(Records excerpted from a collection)
++++
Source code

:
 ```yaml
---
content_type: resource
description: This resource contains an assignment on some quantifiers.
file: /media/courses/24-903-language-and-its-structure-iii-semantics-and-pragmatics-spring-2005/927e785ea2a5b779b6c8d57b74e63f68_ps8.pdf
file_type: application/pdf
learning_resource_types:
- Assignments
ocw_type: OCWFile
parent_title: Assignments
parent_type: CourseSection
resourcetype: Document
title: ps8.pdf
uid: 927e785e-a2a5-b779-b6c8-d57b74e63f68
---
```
++++
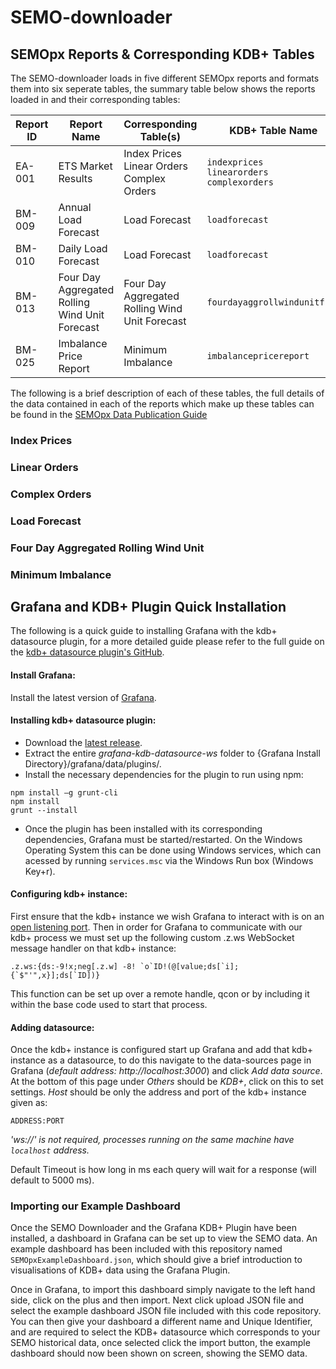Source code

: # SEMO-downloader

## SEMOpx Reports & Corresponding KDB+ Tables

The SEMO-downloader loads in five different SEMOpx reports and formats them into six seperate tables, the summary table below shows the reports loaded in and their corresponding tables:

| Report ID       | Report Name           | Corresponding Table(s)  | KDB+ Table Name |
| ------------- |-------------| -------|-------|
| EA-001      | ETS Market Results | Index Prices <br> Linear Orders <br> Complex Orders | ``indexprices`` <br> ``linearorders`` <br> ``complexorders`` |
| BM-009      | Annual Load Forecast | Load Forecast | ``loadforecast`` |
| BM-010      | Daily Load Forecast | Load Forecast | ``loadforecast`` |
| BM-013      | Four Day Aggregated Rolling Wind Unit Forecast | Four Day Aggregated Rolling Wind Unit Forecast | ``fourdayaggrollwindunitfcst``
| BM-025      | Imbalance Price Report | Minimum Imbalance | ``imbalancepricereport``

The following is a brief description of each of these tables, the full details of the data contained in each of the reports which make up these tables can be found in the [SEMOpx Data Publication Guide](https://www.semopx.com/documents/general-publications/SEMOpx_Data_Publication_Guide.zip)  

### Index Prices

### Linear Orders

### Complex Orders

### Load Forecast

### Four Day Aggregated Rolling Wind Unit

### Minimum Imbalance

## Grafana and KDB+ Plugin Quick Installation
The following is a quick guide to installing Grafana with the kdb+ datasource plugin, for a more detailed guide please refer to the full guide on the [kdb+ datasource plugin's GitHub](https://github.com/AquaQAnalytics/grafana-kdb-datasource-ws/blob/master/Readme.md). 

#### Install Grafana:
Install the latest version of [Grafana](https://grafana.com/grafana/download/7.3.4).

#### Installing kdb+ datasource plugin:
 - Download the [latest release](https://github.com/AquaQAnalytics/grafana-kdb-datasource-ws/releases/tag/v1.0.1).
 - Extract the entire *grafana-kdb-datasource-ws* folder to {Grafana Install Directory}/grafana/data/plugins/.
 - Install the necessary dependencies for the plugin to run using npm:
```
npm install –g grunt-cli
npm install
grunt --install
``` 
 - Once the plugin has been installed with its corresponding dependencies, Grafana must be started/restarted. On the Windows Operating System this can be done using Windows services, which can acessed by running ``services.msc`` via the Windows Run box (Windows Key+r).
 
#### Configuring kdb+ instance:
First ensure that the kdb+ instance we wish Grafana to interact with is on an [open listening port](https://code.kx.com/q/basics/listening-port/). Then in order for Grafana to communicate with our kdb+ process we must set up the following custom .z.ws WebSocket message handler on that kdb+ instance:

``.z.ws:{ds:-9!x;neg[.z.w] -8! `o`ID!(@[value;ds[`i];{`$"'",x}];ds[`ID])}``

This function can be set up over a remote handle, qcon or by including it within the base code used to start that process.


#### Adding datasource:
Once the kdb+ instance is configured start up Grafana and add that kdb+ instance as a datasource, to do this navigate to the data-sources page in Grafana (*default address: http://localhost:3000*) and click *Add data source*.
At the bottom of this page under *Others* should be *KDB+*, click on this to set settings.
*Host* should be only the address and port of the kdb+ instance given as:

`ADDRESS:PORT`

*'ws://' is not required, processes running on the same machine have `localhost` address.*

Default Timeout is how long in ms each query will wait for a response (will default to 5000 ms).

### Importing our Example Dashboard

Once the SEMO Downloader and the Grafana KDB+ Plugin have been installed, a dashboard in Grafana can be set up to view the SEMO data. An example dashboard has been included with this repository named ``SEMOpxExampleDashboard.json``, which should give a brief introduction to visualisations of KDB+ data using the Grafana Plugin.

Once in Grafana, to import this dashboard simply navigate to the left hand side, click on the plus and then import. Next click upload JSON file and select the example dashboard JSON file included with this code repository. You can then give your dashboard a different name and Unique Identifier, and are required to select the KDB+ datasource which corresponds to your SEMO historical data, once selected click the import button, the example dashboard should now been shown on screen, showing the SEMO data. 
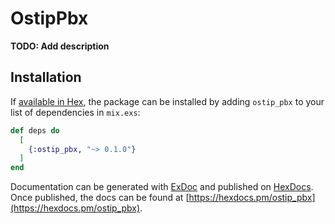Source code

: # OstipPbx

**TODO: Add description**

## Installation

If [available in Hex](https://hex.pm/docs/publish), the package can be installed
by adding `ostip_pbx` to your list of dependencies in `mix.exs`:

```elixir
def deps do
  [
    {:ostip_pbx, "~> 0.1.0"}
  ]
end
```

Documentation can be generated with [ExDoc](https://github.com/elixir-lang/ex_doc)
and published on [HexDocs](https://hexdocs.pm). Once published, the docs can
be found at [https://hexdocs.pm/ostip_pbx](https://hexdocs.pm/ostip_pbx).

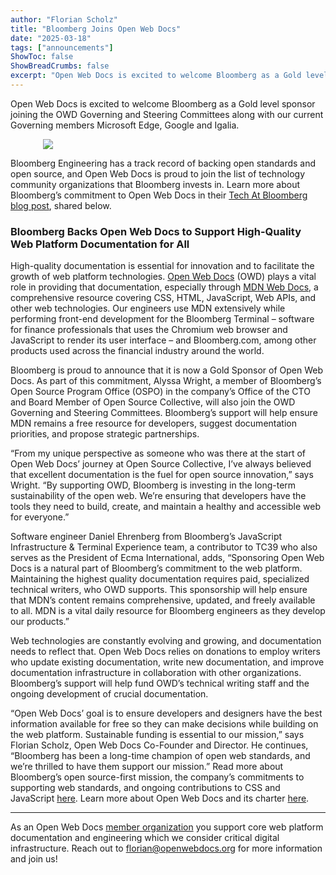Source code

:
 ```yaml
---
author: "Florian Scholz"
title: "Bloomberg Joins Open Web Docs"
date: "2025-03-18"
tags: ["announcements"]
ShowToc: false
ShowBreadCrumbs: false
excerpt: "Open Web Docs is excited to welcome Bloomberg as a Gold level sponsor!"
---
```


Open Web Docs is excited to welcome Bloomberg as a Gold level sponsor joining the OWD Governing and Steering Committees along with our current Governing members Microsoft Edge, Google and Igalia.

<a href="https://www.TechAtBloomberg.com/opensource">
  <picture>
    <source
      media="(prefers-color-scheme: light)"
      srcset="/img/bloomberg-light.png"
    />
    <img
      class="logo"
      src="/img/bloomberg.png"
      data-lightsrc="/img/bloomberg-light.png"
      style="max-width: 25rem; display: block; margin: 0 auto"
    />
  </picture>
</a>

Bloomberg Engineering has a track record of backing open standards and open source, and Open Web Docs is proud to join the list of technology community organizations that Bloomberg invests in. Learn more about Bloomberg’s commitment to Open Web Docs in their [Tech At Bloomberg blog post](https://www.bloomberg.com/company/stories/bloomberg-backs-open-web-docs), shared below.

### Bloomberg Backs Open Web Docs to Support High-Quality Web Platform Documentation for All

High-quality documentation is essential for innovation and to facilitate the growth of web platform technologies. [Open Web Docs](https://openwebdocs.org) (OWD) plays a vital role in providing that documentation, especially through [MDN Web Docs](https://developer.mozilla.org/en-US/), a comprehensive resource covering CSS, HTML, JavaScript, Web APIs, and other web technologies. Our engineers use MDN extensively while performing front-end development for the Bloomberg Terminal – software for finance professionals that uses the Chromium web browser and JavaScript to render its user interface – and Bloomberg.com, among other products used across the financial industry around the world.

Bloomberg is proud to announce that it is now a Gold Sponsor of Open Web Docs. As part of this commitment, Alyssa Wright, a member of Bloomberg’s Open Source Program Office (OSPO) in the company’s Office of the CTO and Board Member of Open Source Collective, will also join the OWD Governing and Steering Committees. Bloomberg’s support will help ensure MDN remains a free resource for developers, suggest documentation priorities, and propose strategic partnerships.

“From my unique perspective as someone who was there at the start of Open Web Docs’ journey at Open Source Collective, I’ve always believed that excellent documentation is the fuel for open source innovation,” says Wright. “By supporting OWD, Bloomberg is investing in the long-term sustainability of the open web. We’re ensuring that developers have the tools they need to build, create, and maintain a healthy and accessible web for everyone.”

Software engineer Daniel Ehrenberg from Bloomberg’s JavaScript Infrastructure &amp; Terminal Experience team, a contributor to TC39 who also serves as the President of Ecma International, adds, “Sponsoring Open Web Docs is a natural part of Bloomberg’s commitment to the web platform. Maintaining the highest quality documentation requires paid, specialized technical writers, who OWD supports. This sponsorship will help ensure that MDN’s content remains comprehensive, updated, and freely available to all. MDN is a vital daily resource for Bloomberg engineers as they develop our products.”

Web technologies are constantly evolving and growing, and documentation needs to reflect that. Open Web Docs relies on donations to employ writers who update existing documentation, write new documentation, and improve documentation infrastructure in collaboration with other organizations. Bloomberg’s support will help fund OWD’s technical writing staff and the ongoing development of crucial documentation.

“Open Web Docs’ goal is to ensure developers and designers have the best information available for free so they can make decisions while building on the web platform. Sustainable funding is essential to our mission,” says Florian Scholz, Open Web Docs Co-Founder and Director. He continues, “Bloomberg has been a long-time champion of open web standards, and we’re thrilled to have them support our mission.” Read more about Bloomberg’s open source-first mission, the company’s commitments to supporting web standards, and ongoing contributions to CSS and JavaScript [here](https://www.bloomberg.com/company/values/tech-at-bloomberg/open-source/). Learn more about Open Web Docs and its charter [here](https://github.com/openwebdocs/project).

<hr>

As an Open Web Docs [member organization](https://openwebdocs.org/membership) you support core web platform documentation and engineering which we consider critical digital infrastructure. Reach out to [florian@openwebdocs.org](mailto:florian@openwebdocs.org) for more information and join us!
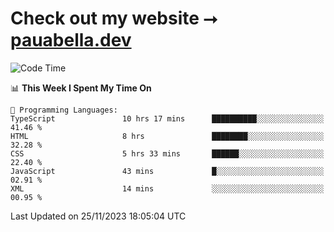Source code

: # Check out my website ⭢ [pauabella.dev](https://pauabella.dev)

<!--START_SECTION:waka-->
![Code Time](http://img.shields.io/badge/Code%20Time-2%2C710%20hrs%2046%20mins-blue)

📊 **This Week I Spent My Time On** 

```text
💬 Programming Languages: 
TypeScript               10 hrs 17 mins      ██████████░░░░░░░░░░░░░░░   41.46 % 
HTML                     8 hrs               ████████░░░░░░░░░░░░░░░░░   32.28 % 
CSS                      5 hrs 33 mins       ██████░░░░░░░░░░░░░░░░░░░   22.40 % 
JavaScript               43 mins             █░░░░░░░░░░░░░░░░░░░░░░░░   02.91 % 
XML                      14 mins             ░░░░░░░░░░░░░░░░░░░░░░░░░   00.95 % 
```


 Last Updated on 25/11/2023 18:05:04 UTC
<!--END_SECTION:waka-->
++++
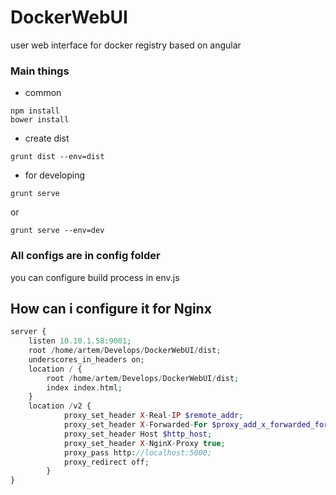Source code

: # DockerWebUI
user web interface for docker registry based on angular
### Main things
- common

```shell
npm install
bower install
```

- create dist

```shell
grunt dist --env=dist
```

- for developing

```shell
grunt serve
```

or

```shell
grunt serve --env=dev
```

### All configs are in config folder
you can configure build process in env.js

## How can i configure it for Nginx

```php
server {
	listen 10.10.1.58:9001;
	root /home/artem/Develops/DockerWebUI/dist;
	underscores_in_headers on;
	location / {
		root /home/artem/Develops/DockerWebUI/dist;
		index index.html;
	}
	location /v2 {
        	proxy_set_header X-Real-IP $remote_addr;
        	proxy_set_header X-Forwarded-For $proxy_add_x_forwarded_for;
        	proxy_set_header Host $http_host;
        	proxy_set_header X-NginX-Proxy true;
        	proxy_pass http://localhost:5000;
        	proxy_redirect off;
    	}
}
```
++++
→ Prompt
Write out each line above containing "false".

→ Task answer
ShowToc: false
ShowBreadCrumbs: false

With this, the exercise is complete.